Collected data:

--*--

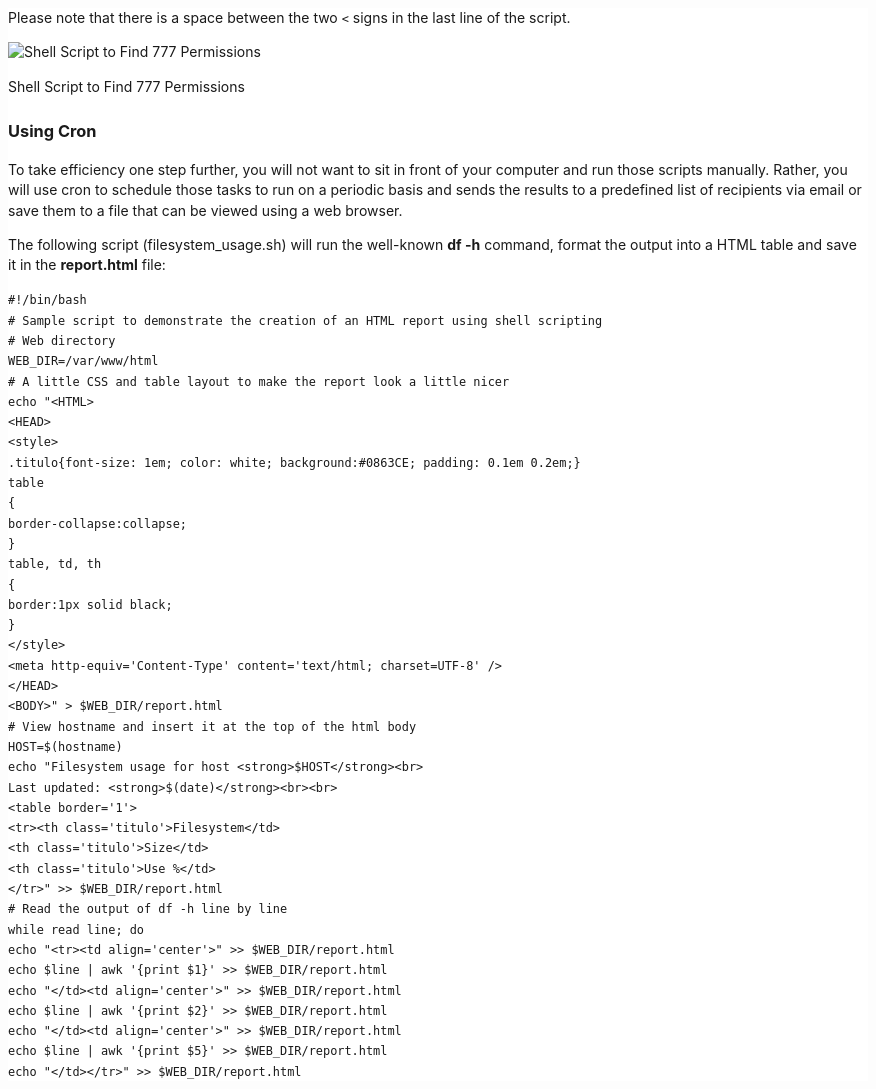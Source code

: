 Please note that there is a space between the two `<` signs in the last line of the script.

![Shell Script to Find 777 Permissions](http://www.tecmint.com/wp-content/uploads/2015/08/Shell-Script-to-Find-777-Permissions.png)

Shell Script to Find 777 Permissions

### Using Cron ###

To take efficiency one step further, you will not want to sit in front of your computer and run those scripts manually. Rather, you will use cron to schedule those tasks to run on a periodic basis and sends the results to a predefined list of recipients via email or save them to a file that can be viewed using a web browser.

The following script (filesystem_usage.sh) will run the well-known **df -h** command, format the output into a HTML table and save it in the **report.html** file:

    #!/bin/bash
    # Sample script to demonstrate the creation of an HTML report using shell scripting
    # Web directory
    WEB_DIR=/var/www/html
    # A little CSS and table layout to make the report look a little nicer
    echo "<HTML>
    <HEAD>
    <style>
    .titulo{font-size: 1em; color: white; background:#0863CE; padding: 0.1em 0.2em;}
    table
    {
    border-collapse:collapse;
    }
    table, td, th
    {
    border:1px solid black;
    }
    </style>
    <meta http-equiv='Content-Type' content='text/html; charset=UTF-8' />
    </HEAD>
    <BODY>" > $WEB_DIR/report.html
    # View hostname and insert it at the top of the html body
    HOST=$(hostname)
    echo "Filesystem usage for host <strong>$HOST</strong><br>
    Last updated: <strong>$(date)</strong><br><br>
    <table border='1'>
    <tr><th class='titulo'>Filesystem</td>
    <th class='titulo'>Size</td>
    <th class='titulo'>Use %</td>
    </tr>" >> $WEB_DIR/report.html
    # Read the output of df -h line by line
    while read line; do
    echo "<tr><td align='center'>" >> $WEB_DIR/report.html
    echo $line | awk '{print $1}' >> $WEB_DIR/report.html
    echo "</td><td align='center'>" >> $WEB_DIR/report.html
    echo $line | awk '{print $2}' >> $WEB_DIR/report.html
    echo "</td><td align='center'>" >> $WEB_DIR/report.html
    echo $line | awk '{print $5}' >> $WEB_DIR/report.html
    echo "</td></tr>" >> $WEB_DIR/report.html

--*--

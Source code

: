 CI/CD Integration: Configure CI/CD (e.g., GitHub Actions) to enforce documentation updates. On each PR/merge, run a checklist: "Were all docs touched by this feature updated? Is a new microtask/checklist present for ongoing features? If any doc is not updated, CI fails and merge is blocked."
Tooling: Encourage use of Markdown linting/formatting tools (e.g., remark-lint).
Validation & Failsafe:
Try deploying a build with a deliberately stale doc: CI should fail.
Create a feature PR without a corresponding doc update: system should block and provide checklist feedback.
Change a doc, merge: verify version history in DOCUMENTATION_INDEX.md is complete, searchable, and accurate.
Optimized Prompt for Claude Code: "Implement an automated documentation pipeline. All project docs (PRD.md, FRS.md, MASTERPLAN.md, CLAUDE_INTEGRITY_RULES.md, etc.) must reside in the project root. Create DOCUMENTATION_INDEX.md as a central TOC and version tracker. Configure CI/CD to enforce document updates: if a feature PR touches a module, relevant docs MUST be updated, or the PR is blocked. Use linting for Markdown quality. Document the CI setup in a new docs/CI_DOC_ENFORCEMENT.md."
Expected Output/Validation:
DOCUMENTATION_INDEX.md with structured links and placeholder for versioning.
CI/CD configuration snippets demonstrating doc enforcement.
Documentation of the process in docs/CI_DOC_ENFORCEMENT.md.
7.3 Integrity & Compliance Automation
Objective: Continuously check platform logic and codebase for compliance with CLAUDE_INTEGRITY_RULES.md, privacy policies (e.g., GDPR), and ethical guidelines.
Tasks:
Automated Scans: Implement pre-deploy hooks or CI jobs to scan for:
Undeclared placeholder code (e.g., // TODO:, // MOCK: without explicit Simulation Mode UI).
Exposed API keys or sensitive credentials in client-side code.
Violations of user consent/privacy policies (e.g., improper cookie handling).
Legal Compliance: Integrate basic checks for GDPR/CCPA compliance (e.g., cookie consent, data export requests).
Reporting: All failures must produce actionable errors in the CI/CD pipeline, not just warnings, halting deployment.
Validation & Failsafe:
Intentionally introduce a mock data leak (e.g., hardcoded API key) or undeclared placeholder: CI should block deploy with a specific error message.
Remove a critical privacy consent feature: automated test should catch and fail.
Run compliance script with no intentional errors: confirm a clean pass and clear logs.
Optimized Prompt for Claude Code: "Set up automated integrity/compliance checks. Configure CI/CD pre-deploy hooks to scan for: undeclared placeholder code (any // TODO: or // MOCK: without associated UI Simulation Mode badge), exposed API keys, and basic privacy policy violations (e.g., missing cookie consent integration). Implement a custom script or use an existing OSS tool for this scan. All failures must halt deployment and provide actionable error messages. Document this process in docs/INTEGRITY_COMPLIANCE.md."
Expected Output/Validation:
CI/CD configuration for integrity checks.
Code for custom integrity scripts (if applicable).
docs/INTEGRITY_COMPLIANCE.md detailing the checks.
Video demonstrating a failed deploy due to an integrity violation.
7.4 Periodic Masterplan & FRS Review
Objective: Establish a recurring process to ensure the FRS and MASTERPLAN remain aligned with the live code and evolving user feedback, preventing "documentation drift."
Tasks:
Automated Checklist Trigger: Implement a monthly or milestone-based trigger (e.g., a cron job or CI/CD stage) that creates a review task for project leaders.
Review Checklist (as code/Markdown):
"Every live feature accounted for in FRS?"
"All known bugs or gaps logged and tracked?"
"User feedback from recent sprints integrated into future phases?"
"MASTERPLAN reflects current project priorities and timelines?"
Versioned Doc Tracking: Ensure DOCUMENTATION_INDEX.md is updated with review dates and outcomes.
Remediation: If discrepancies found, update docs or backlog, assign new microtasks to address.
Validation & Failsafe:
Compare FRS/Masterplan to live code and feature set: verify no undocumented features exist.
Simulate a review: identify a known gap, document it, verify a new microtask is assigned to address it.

--*--

## WHAT IS NEEDED
Copy the entries above exactly, but only from the line holding "Documentation of the" through the line holding "Review Checklist (as", both included.

## ANSWER FOR THIS EXERCISE
Documentation of the process in docs/CI_DOC_ENFORCEMENT.md.
7.3 Integrity & Compliance Automation
Objective: Continuously check platform logic and codebase for compliance with CLAUDE_INTEGRITY_RULES.md, privacy policies (e.g., GDPR), and ethical guidelines.
Tasks:
Automated Scans: Implement pre-deploy hooks or CI jobs to scan for:
Undeclared placeholder code (e.g., // TODO:, // MOCK: without explicit Simulation Mode UI).
Exposed API keys or sensitive credentials in client-side code.
Violations of user consent/privacy policies (e.g., improper cookie handling).
Legal Compliance: Integrate basic checks for GDPR/CCPA compliance (e.g., cookie consent, data export requests).
Reporting: All failures must produce actionable errors in the CI/CD pipeline, not just warnings, halting deployment.
Validation & Failsafe:
Intentionally introduce a mock data leak (e.g., hardcoded API key) or undeclared placeholder: CI should block deploy with a specific error message.
Remove a critical privacy consent feature: automated test should catch and fail.
Run compliance script with no intentional errors: confirm a clean pass and clear logs.
Optimized Prompt for Claude Code: "Set up automated integrity/compliance checks. Configure CI/CD pre-deploy hooks to scan for: undeclared placeholder code (any // TODO: or // MOCK: without associated UI Simulation Mode badge), exposed API keys, and basic privacy policy violations (e.g., missing cookie consent integration). Implement a custom script or use an existing OSS tool for this scan. All failures must halt deployment and provide actionable error messages. Document this process in docs/INTEGRITY_COMPLIANCE.md."
Expected Output/Validation:
CI/CD configuration for integrity checks.
Code for custom integrity scripts (if applicable).
docs/INTEGRITY_COMPLIANCE.md detailing the checks.
Video demonstrating a failed deploy due to an integrity violation.
7.4 Periodic Masterplan & FRS Review
Objective: Establish a recurring process to ensure the FRS and MASTERPLAN remain aligned with the live code and evolving user feedback, preventing "documentation drift."
Tasks:
Automated Checklist Trigger: Implement a monthly or milestone-based trigger (e.g., a cron job or CI/CD stage) that creates a review task for project leaders.
Review Checklist (as code/Markdown):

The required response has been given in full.